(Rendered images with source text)
--

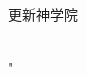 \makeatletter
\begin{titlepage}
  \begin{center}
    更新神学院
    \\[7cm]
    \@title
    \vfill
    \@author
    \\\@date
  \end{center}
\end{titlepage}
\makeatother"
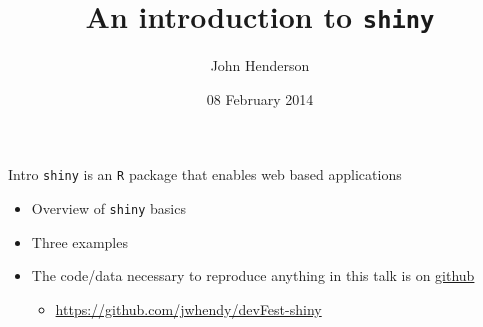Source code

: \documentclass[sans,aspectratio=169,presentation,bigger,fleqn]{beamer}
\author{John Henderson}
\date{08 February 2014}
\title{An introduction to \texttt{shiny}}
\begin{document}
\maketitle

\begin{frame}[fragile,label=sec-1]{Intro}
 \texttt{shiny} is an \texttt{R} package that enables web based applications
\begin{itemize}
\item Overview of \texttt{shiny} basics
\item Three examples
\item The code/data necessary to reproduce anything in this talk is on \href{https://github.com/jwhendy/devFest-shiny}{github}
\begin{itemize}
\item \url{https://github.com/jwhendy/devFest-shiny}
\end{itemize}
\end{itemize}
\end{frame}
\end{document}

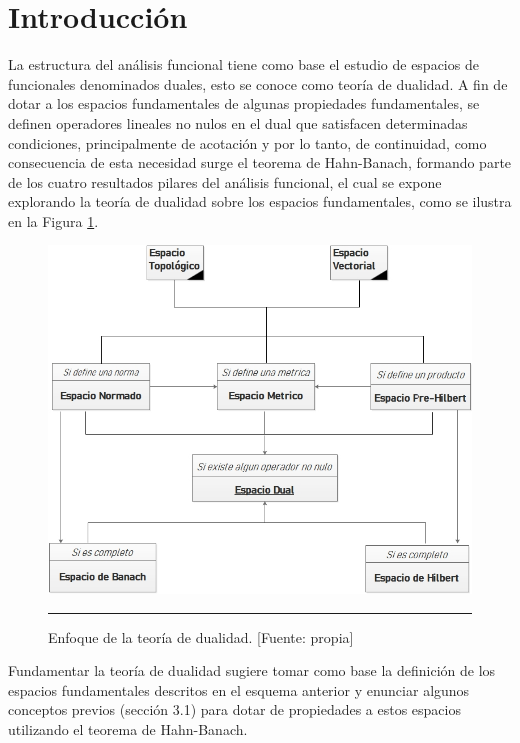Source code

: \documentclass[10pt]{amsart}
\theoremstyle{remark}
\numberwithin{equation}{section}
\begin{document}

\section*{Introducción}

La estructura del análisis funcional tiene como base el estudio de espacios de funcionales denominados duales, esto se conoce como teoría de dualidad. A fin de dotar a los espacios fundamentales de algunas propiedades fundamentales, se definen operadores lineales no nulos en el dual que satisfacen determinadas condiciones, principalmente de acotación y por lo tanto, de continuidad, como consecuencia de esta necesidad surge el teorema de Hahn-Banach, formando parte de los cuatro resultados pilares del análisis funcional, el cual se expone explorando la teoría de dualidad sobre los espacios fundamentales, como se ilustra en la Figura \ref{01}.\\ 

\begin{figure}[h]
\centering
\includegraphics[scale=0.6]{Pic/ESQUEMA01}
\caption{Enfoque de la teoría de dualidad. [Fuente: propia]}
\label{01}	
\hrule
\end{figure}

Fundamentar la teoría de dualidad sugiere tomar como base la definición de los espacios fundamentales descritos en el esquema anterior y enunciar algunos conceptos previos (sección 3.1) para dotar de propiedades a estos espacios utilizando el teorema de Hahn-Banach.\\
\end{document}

--

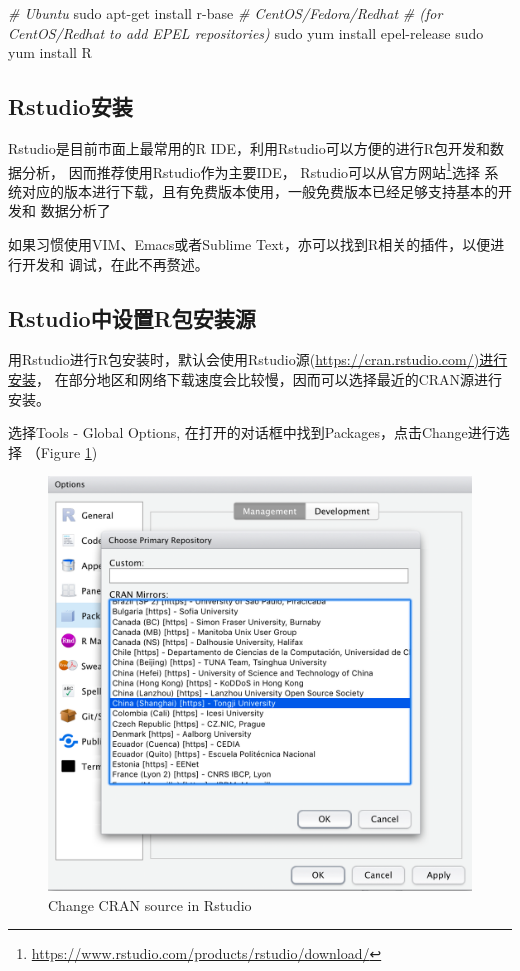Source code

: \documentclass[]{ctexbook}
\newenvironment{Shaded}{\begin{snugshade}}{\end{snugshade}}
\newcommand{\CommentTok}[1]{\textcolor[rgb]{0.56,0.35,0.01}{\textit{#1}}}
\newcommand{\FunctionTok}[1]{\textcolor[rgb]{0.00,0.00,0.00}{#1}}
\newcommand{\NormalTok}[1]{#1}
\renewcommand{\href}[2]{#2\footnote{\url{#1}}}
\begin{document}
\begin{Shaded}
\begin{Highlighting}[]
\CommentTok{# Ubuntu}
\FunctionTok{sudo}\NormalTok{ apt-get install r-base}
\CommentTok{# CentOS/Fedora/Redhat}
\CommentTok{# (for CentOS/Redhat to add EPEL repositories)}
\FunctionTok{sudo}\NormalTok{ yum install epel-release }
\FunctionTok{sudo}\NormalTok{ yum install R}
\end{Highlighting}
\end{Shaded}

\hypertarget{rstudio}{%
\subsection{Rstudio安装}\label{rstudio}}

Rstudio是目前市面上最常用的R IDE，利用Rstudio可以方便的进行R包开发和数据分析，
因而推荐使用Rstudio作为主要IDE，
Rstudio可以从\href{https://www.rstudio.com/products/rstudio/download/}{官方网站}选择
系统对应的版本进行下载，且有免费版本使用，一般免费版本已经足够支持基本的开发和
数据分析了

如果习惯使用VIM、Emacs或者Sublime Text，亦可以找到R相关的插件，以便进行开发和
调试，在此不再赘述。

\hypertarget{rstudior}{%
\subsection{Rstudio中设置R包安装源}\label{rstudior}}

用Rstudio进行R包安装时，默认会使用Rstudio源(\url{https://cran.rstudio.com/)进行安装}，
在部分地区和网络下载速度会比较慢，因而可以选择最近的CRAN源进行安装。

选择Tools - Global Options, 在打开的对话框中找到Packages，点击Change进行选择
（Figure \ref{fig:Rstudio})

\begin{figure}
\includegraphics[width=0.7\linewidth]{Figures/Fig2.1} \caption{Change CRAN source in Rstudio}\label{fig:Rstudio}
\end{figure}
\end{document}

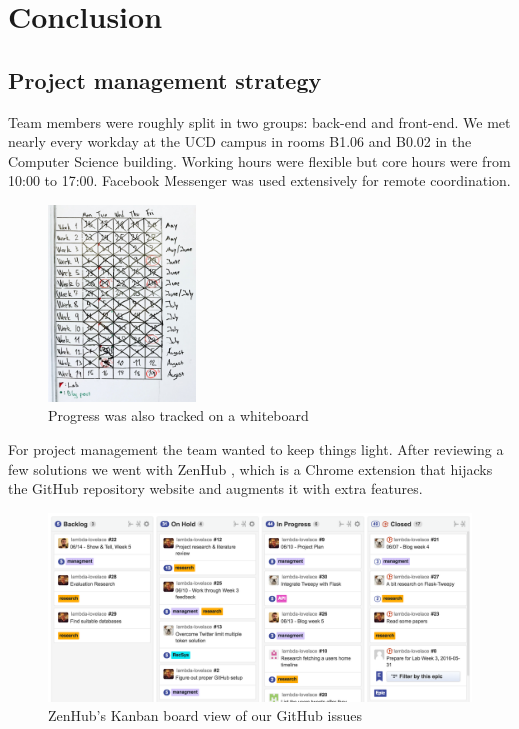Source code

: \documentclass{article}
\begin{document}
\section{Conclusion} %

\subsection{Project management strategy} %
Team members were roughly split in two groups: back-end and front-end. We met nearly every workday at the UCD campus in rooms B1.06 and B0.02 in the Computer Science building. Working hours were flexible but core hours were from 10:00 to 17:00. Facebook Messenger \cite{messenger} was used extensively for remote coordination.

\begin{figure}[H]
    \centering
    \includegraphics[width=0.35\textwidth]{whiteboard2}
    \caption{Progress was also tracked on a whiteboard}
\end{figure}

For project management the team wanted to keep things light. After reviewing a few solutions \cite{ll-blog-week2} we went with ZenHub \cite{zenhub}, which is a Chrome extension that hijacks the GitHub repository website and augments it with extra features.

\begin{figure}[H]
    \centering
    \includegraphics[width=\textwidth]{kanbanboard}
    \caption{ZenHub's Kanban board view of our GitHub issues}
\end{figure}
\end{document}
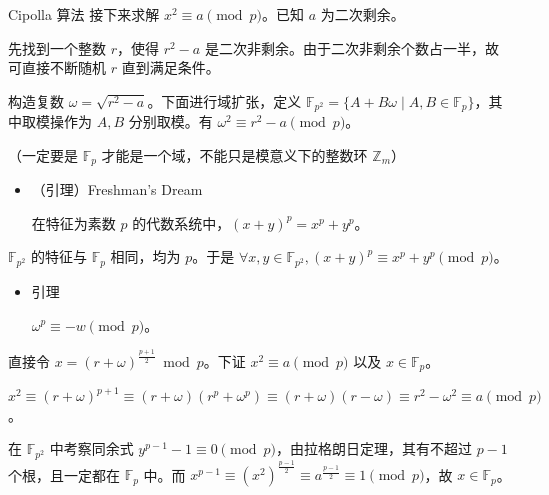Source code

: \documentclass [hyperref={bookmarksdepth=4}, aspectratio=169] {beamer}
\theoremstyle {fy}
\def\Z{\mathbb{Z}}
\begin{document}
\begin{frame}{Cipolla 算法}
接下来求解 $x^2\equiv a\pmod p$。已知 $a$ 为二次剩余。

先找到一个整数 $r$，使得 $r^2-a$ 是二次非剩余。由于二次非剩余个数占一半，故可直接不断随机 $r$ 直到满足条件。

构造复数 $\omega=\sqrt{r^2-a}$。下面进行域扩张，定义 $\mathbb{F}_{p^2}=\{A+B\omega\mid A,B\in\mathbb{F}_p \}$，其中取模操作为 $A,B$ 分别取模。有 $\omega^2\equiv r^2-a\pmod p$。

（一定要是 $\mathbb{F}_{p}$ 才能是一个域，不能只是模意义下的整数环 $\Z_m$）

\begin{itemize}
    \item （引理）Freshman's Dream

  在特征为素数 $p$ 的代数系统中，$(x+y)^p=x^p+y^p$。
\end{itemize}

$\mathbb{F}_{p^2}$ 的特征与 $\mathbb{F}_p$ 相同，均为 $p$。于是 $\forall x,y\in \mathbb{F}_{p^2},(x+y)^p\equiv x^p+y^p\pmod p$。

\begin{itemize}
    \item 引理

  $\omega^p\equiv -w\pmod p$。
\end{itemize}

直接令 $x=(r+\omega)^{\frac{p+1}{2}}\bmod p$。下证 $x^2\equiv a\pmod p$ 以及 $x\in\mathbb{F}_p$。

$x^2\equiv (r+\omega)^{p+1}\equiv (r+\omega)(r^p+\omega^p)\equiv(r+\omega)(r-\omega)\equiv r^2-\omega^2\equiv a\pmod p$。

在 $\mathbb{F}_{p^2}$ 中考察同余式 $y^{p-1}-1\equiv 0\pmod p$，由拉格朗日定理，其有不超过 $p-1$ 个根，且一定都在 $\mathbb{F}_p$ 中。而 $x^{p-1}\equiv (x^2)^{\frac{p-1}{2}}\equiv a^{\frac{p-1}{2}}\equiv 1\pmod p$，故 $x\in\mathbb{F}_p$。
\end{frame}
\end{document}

--

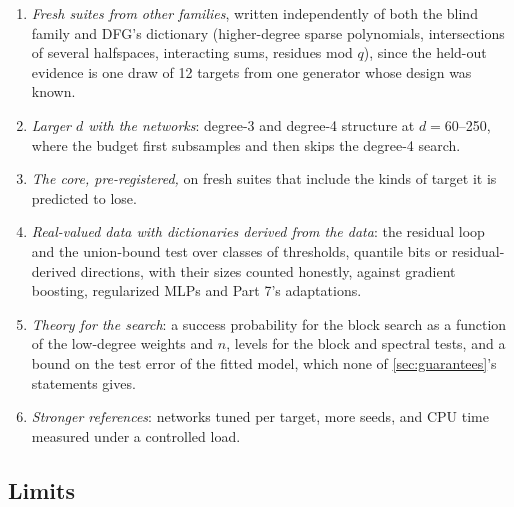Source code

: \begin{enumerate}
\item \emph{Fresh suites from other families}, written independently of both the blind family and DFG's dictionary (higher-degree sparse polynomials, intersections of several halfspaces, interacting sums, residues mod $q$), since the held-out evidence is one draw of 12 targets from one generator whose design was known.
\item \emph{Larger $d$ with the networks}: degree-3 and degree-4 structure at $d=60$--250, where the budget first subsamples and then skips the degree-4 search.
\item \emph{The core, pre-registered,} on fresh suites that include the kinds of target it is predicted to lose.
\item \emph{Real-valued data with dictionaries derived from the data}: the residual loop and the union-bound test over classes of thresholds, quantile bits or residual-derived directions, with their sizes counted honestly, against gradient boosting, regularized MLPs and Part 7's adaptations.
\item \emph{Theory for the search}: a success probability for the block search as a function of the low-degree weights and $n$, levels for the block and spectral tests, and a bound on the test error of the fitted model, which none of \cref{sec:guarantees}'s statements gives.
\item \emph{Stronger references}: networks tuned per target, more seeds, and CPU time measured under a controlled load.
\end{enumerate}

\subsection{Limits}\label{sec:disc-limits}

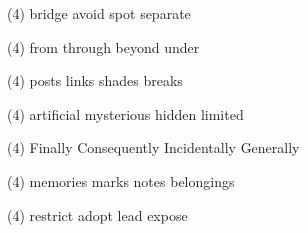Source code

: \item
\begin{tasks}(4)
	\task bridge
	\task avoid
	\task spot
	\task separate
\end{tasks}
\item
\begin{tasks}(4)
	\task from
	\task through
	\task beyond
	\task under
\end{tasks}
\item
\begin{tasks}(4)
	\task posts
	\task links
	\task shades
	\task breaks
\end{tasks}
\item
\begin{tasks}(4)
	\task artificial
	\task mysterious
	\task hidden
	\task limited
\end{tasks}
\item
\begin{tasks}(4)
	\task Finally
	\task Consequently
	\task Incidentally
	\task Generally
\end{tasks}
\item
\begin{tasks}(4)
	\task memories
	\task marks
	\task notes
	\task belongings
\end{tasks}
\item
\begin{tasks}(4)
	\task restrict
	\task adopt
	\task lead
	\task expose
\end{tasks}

--

Look through the entries above. Copy each line in which the string "documentclass" occurs.

: \documentclass[sans,aspectratio=169,presentation,bigger,fleqn]{beamer}
: \documentclass[10pt]{amsart}
: \documentclass[]{ctexbook}
: \documentclass{article}
: \documentclass [hyperref={bookmarksdepth=4}, aspectratio=169] {beamer}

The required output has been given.